(Work task):
Work out the count of lines in the material where the string "downloaded" shows up, and reply with it alone.
**** Extracted records
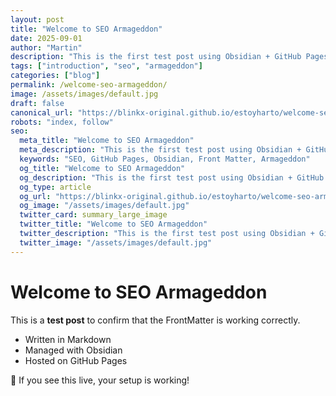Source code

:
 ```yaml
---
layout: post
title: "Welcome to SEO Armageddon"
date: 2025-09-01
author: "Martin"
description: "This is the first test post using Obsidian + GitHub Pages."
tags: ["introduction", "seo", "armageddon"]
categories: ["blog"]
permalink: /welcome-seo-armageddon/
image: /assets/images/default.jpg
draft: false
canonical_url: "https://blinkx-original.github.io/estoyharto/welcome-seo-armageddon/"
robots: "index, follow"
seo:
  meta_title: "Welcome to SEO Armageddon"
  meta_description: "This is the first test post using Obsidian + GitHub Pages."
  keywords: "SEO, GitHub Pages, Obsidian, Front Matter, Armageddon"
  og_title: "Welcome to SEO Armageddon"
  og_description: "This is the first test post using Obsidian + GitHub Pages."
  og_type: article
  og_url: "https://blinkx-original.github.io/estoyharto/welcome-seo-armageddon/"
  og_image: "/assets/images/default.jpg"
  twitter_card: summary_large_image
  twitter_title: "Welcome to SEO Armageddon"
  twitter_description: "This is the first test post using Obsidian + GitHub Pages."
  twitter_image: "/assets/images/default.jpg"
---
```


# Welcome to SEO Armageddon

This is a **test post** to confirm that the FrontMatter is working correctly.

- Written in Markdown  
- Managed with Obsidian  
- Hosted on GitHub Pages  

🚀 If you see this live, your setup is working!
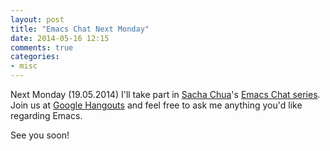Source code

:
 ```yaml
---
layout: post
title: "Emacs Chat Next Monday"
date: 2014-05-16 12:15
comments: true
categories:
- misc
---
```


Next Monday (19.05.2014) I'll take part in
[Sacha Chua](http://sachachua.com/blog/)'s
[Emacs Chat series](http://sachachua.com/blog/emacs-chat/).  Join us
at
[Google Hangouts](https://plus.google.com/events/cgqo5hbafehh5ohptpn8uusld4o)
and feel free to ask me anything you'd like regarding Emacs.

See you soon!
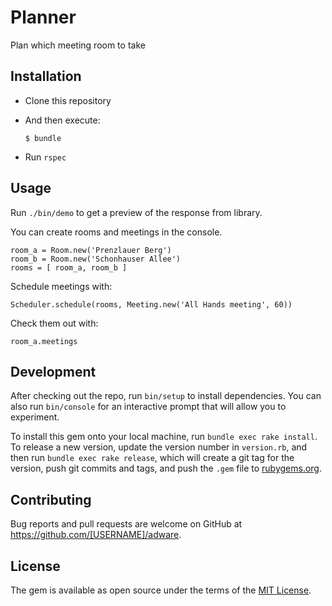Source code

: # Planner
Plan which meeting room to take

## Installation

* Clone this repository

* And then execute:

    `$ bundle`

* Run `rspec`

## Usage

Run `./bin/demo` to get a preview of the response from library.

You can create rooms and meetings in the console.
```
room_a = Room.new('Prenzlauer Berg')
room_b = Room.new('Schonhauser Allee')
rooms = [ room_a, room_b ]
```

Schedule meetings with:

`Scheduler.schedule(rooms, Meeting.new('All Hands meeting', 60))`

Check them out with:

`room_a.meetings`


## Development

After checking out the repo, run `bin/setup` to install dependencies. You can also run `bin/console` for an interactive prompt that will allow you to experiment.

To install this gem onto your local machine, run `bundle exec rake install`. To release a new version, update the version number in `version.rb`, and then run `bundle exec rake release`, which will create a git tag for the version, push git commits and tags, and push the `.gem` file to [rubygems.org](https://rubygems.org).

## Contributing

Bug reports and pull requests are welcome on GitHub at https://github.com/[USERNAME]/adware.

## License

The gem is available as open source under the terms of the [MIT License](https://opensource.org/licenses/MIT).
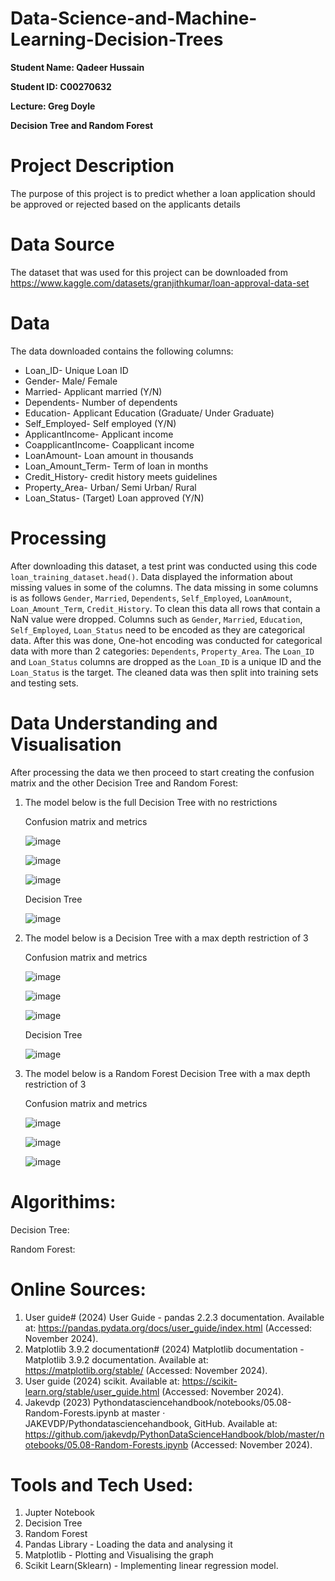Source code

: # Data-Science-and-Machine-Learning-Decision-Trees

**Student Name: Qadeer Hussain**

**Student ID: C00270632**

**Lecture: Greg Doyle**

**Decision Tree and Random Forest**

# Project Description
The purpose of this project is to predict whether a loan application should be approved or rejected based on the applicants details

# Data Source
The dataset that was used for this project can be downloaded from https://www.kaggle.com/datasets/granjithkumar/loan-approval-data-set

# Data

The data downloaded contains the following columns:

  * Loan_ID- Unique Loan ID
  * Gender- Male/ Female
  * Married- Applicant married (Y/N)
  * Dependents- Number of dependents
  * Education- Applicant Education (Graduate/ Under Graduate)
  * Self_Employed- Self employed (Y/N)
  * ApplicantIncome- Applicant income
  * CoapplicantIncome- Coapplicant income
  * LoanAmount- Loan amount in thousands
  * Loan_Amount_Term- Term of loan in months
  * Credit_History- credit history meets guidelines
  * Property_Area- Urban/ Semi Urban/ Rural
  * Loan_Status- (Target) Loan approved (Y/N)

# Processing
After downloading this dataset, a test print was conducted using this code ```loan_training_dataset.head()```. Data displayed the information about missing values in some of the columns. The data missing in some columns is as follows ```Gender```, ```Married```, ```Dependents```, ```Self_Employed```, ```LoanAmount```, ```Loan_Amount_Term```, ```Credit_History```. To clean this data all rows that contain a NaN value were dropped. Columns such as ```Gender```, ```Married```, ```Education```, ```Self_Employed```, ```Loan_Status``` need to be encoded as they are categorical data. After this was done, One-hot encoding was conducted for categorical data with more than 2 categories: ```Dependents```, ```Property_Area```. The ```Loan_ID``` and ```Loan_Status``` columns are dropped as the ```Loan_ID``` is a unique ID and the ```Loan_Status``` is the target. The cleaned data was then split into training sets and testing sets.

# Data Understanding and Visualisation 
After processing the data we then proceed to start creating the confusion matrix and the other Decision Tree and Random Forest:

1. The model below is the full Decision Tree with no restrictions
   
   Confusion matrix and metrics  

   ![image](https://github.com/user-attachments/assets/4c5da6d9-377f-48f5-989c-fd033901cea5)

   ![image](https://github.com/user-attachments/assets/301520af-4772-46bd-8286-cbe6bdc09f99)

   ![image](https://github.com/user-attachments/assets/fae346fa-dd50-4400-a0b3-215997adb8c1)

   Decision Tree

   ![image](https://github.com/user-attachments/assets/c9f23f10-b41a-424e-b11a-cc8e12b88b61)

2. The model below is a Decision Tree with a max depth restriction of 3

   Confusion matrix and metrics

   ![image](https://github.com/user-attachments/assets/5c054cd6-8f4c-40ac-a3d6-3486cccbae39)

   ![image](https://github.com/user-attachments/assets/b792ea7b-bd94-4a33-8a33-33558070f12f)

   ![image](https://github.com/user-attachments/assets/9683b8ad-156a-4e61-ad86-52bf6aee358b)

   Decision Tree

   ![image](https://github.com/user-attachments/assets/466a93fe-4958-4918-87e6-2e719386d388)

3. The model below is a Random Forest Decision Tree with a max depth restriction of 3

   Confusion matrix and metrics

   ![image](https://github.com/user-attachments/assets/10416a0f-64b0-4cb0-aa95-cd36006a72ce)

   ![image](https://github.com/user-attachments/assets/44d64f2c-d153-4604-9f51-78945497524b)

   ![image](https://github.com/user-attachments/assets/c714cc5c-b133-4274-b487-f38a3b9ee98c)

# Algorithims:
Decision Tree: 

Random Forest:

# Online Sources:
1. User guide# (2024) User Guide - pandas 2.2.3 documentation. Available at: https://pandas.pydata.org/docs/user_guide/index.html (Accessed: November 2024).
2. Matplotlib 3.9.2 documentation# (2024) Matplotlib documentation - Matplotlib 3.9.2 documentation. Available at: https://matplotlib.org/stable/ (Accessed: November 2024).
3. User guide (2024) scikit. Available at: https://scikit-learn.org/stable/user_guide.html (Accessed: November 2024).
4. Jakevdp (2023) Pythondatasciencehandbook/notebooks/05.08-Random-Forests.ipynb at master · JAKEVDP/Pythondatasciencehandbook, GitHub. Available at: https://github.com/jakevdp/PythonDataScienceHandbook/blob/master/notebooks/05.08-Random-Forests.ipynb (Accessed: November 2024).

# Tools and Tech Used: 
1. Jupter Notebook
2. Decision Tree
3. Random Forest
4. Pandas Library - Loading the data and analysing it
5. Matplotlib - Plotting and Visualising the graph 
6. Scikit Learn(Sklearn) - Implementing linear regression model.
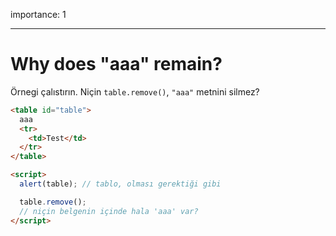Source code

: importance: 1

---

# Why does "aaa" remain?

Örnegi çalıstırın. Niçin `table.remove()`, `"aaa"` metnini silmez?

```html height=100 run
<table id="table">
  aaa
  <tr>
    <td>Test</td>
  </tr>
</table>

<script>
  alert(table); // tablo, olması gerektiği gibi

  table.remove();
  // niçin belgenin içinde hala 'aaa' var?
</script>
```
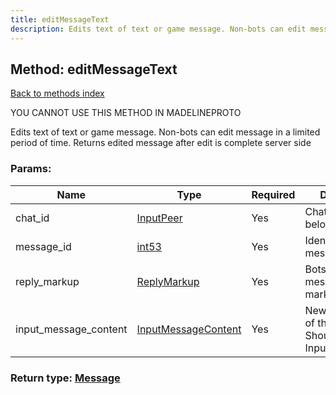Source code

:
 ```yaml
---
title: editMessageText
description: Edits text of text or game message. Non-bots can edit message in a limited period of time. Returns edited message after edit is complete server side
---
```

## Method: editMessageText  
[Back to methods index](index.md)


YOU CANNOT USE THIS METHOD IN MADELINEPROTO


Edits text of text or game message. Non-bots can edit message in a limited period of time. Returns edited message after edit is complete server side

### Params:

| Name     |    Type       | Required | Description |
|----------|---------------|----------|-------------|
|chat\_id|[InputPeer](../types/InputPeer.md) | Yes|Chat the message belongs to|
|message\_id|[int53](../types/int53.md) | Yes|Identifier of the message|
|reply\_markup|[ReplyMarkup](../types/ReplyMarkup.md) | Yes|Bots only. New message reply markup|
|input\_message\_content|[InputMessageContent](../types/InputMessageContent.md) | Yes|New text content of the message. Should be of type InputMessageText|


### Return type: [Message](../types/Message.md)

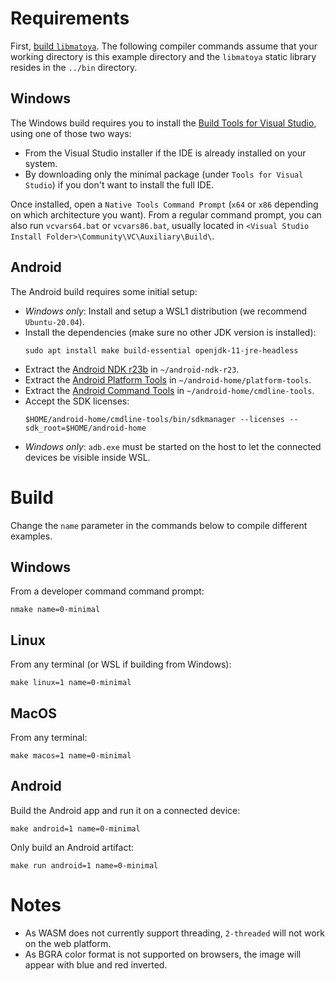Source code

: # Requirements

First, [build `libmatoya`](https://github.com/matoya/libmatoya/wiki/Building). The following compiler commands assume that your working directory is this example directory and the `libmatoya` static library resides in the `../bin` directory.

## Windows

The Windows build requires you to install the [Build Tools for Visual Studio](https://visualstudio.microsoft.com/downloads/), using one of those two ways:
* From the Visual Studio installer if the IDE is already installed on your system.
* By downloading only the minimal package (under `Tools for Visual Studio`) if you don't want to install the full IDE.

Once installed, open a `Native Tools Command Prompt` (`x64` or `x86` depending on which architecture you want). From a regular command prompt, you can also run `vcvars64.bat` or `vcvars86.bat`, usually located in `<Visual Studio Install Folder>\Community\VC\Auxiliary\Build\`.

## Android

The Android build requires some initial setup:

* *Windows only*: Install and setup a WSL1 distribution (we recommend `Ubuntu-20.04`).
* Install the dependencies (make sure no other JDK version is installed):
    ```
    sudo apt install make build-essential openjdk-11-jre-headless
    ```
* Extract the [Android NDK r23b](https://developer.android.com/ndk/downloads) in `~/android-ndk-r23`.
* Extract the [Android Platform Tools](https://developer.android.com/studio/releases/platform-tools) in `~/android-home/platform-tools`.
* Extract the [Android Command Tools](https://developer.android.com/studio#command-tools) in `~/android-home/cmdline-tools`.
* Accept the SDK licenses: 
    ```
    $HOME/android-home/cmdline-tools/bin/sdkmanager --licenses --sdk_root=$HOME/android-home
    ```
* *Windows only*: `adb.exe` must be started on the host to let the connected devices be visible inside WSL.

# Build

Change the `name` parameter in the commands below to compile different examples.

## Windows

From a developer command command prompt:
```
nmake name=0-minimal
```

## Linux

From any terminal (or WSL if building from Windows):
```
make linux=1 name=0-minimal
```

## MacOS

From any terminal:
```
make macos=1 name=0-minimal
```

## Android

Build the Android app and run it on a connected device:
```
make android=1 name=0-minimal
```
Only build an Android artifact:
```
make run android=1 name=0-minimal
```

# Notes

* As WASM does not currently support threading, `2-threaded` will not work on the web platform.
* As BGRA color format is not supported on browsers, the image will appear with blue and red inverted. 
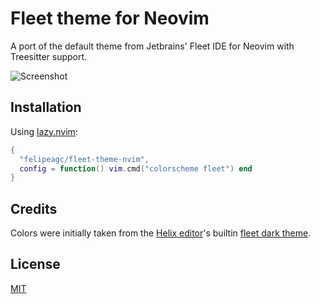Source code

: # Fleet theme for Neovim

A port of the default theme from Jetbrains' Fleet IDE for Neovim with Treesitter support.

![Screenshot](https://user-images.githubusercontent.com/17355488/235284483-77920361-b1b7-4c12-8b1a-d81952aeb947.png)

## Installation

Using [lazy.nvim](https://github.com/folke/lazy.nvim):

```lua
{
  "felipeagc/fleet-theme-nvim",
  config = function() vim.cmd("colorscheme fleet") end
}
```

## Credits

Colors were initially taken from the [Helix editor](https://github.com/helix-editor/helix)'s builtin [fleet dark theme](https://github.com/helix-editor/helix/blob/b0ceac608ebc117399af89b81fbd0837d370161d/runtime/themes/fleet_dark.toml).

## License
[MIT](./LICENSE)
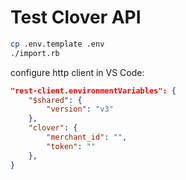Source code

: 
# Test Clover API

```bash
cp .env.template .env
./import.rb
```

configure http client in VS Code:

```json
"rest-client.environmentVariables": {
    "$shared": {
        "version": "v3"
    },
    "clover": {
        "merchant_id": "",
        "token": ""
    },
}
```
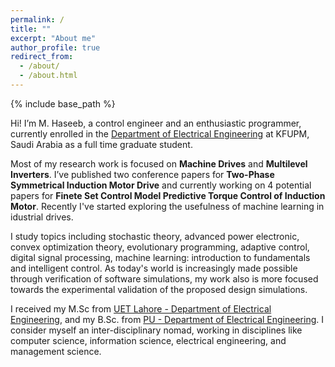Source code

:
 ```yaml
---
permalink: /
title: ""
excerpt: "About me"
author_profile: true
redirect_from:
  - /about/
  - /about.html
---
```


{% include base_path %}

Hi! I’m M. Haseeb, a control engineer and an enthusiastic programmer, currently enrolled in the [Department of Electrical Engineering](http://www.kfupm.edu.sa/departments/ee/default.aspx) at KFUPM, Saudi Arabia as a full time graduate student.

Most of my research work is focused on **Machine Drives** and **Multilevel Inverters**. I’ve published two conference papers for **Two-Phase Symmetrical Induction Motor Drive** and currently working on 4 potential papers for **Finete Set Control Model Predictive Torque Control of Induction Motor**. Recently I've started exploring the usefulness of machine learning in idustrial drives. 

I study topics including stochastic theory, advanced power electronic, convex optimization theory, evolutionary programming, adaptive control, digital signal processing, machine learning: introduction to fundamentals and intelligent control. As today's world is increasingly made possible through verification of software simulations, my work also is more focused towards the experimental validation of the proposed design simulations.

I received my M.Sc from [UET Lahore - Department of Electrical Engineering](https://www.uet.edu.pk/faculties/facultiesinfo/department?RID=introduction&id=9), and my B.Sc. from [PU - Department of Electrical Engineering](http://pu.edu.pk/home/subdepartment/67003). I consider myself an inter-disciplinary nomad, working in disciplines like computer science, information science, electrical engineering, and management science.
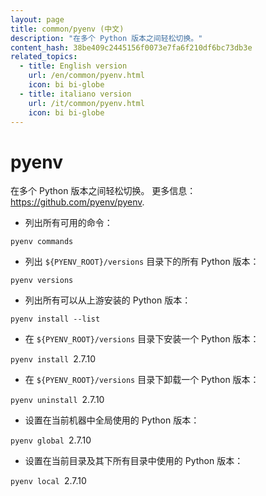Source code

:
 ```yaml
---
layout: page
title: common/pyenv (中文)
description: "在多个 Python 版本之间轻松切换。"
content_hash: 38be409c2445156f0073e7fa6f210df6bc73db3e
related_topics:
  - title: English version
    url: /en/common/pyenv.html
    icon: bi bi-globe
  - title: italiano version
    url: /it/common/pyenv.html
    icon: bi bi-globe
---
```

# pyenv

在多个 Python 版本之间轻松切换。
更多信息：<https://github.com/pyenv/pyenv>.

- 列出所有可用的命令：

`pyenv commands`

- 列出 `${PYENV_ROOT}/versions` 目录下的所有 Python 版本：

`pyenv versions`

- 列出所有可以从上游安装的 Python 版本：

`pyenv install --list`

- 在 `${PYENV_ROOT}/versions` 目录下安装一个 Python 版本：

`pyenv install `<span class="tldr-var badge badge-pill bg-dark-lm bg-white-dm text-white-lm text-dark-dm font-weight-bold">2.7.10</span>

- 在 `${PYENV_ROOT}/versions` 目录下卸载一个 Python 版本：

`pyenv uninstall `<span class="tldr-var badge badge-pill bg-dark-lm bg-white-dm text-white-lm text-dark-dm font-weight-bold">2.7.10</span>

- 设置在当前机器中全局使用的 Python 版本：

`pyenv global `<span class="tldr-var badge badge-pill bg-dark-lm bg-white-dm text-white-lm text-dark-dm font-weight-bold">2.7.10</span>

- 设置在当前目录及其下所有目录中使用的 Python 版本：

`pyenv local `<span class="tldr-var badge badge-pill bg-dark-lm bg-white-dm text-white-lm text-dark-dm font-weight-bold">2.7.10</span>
********
(Task response):
2